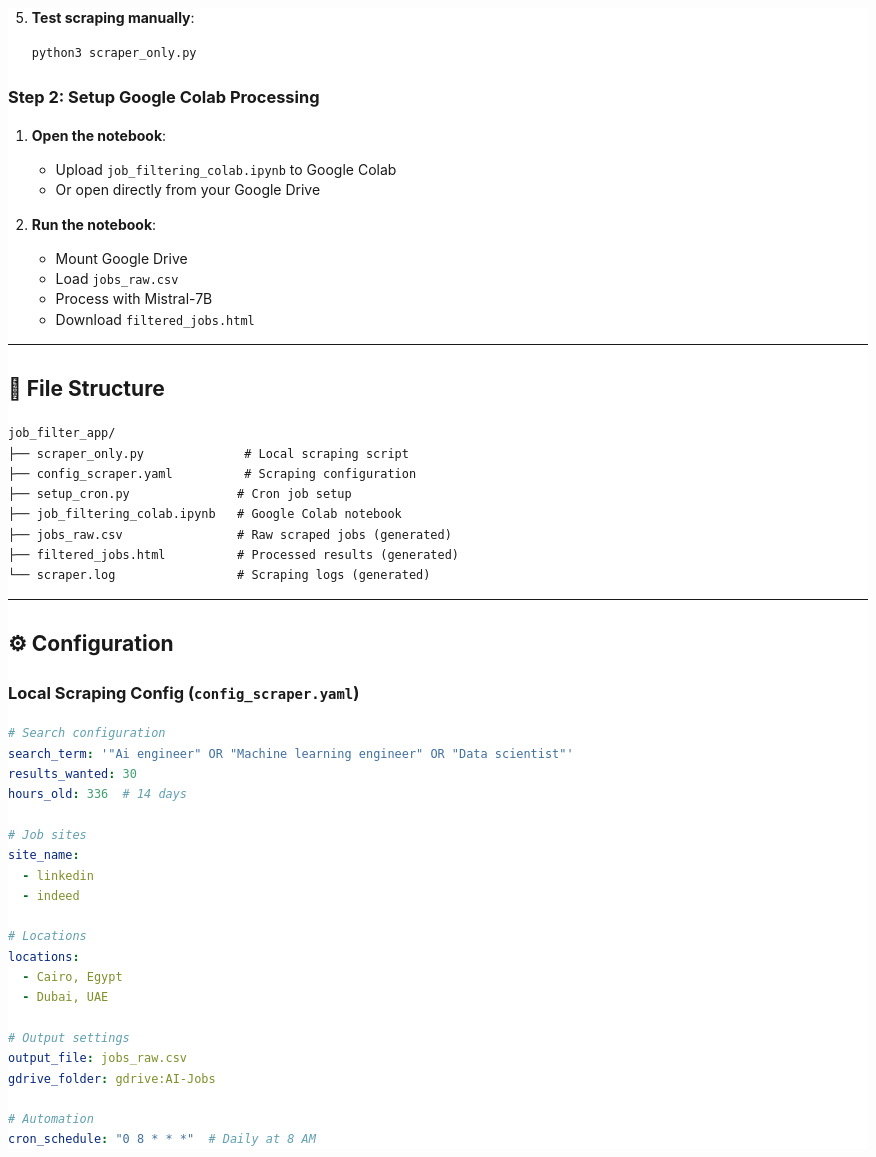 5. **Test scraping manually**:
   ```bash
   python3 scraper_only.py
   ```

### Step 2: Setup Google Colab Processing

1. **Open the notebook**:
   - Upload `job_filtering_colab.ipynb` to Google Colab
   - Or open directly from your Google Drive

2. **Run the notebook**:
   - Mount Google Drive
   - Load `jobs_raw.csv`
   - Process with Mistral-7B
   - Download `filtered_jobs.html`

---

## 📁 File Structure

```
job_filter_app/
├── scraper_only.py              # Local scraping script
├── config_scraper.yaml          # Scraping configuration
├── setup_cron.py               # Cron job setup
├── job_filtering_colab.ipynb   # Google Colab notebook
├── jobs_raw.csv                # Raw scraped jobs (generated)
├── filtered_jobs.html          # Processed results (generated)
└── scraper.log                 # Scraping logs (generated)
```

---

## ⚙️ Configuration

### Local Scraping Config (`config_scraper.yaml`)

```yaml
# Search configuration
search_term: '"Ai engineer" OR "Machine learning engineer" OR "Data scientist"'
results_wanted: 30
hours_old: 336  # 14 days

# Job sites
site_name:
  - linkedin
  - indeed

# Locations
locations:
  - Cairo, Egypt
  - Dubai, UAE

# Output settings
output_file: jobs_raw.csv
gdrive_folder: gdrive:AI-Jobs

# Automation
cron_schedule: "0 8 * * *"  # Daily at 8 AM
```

==

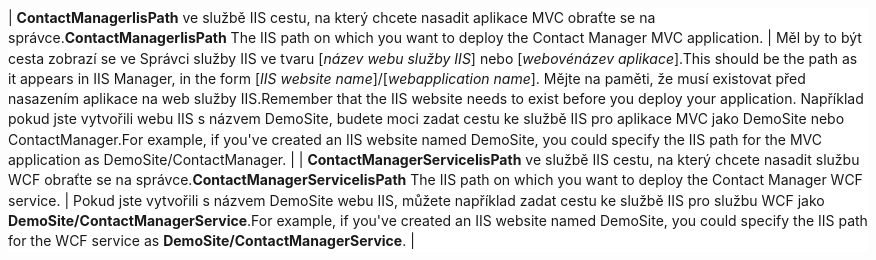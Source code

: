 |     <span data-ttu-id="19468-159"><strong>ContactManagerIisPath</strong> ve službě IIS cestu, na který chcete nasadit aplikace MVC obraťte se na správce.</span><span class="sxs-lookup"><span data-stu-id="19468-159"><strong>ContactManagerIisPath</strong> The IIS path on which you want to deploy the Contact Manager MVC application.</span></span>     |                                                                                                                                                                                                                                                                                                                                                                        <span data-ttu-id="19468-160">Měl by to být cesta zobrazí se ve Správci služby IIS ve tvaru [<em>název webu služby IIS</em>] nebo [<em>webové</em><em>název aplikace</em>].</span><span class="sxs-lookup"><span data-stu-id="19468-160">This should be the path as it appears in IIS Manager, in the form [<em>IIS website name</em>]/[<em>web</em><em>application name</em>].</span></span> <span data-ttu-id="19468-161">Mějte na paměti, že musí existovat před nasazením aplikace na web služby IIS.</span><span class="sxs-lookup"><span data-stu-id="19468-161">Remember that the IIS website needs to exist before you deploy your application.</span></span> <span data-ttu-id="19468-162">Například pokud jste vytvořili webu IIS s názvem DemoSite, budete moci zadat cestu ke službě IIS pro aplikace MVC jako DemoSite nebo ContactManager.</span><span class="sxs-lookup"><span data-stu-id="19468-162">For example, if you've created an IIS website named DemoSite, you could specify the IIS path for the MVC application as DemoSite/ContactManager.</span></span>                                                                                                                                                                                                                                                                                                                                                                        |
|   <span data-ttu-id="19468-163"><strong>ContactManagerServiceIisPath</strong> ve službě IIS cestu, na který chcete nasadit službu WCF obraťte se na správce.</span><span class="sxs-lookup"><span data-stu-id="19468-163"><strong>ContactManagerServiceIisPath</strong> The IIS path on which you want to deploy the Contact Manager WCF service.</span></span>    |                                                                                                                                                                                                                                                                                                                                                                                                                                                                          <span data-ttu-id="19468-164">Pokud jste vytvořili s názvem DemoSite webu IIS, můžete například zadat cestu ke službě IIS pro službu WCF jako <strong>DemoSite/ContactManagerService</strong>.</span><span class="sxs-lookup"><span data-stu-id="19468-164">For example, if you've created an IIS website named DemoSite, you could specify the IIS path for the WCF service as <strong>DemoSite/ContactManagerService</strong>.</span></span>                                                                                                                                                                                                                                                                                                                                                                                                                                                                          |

## WORK INSTRUCTION
Your answer should be a single number: how many lines of the material above include "Colab".

## ANSWER BELOW
3